Work instruction
Which of the lines below include "References"? Each one should be copied out.
[[ Supplied data, beginning ]]
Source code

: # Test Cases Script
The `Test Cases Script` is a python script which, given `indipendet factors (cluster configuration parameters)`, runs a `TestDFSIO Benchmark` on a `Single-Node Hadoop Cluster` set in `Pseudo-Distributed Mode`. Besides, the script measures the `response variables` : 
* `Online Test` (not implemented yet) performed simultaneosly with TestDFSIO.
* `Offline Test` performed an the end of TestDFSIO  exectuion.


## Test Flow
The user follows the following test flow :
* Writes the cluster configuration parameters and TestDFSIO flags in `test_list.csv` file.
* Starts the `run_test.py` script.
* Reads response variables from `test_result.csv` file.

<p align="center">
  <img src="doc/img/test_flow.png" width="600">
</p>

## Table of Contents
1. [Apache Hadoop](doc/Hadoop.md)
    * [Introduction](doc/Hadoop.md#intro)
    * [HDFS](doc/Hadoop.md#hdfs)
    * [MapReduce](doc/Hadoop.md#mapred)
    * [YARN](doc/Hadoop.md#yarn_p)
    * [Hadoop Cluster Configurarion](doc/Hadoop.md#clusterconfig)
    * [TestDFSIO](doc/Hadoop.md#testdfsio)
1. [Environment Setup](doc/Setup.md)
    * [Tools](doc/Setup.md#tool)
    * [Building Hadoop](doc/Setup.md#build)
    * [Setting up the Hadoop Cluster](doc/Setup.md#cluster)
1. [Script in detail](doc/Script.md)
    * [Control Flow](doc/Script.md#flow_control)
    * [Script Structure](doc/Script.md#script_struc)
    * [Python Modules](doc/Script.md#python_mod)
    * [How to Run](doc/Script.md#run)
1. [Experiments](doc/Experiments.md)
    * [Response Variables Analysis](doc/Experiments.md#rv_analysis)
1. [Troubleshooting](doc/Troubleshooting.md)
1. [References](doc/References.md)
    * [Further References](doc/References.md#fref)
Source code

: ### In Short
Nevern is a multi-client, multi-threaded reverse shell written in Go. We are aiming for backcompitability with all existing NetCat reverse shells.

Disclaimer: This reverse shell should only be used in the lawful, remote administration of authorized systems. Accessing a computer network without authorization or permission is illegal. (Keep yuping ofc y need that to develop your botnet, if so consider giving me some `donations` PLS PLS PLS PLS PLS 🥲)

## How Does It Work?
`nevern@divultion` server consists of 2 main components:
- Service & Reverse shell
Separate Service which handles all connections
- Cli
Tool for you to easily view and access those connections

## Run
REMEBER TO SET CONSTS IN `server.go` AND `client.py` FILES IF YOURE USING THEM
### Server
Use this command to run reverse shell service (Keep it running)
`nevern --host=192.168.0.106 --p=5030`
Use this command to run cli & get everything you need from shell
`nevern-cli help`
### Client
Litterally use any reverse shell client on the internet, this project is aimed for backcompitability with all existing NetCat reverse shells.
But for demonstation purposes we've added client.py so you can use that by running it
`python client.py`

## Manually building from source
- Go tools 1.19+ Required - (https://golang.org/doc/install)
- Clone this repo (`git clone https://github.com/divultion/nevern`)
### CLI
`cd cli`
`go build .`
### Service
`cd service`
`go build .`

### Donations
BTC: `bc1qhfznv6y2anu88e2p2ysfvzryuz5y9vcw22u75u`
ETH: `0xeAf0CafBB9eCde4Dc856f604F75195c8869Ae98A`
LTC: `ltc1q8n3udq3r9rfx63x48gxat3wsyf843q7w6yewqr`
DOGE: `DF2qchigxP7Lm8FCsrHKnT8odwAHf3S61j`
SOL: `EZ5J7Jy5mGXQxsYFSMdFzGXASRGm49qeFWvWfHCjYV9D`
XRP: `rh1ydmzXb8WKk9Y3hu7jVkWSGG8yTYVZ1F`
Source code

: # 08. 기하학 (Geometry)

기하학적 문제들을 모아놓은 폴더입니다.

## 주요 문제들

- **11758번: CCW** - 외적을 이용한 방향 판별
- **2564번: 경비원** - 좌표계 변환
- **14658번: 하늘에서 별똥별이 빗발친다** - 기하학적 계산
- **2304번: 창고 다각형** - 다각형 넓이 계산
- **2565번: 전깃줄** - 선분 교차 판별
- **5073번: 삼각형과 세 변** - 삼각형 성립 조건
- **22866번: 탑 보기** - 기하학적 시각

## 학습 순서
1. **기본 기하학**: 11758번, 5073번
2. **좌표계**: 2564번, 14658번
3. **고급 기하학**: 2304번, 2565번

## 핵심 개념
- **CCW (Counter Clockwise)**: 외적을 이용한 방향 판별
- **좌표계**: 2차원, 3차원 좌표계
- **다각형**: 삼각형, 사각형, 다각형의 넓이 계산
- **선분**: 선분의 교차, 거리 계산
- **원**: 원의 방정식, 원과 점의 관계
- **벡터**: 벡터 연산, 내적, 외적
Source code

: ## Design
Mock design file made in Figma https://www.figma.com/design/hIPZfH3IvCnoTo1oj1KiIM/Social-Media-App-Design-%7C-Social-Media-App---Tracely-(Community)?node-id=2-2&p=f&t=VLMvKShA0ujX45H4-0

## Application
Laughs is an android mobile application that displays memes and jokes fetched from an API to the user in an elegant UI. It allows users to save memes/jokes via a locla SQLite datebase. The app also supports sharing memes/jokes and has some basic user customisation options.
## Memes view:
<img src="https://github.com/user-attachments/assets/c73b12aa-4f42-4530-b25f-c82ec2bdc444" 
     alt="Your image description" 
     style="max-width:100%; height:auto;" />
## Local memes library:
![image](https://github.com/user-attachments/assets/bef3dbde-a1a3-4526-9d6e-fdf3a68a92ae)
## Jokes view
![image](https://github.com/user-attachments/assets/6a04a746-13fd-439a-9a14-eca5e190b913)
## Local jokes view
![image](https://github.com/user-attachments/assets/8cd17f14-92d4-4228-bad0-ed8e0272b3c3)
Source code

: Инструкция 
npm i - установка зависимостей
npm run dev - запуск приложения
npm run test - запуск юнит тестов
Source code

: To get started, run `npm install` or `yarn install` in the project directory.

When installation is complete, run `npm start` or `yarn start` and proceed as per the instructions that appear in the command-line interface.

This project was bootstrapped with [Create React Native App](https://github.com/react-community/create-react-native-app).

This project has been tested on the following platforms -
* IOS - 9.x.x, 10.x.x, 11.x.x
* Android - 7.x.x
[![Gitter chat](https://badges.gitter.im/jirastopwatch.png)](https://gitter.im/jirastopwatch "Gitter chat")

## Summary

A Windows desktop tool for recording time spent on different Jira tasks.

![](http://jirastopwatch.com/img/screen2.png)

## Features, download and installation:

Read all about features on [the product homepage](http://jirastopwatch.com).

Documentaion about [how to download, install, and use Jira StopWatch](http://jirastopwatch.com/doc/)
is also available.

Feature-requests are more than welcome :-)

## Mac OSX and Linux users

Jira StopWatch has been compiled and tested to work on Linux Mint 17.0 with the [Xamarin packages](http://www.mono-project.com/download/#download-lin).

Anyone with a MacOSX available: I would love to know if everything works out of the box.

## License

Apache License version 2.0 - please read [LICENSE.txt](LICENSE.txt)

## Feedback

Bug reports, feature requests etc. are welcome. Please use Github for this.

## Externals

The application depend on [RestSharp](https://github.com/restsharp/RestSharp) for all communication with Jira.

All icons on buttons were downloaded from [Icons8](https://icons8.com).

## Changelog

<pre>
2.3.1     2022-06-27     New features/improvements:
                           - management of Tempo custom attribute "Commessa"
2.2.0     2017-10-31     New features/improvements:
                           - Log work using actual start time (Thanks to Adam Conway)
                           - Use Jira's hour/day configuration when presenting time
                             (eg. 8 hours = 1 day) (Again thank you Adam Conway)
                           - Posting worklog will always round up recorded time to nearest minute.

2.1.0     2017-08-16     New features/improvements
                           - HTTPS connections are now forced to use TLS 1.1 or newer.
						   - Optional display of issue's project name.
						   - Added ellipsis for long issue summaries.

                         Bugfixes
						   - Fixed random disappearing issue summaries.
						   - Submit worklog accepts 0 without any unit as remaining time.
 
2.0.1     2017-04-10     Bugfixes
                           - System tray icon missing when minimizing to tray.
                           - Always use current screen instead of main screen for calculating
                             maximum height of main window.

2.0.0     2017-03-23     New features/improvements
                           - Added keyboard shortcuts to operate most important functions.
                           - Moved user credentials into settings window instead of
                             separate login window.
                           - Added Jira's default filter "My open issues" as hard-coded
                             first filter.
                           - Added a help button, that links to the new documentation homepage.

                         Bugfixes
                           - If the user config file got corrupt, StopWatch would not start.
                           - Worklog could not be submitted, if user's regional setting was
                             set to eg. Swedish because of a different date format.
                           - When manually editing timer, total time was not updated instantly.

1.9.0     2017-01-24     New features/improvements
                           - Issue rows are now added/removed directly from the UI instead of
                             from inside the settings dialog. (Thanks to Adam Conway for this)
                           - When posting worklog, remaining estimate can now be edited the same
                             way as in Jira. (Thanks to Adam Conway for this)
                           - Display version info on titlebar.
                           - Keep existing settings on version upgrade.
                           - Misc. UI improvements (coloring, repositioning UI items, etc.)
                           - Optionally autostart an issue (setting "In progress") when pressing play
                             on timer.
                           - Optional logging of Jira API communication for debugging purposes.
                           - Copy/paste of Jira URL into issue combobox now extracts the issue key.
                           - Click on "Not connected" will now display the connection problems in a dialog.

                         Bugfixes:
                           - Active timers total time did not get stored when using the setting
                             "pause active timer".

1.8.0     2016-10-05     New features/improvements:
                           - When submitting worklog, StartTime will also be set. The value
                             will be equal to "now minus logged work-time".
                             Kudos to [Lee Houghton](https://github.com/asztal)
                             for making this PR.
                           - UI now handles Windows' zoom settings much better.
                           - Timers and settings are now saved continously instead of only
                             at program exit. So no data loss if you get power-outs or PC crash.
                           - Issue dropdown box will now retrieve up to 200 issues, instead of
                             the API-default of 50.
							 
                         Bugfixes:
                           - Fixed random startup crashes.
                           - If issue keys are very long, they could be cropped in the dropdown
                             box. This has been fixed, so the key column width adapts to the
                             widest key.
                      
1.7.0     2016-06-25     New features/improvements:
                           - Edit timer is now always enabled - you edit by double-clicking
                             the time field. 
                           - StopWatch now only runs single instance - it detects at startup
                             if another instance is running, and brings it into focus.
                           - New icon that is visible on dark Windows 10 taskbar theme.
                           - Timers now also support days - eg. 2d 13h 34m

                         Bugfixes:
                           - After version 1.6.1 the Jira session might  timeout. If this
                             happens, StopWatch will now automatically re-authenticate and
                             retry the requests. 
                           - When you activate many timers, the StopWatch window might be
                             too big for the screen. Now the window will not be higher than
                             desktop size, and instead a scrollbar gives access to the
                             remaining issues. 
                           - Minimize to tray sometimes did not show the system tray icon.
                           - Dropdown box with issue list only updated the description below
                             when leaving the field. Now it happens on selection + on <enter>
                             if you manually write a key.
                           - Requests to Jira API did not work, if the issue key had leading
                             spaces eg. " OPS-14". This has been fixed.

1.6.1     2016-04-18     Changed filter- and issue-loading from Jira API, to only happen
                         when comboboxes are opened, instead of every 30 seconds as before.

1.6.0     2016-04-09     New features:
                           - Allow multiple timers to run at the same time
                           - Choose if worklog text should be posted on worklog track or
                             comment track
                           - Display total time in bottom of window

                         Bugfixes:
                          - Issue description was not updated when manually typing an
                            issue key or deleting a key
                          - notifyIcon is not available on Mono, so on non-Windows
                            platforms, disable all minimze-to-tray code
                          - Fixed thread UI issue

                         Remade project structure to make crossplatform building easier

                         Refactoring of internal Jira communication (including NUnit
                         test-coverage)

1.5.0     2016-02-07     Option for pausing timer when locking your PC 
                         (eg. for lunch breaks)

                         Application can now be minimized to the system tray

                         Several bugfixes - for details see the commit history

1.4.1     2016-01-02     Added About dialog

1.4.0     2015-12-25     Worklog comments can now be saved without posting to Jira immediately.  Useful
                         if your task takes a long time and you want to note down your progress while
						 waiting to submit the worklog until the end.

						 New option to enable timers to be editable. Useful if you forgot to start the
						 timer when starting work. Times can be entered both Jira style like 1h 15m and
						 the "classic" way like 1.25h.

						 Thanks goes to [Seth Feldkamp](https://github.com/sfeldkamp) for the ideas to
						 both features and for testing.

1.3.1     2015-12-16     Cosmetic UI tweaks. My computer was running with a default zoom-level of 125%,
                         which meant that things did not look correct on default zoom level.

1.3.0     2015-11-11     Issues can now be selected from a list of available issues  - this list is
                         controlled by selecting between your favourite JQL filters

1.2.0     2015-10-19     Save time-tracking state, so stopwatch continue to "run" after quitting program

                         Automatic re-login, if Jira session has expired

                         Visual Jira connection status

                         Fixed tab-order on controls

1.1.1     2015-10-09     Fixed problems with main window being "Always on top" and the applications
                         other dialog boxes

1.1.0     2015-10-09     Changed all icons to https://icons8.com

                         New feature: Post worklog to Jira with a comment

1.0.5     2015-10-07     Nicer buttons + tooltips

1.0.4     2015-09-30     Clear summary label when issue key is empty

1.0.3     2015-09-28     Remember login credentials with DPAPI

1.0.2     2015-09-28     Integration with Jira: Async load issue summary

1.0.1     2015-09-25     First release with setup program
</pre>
[[ Supplied data, end ]]
Expected output
1. [References](doc/References.md)
    * [Further References](doc/References.md#fref)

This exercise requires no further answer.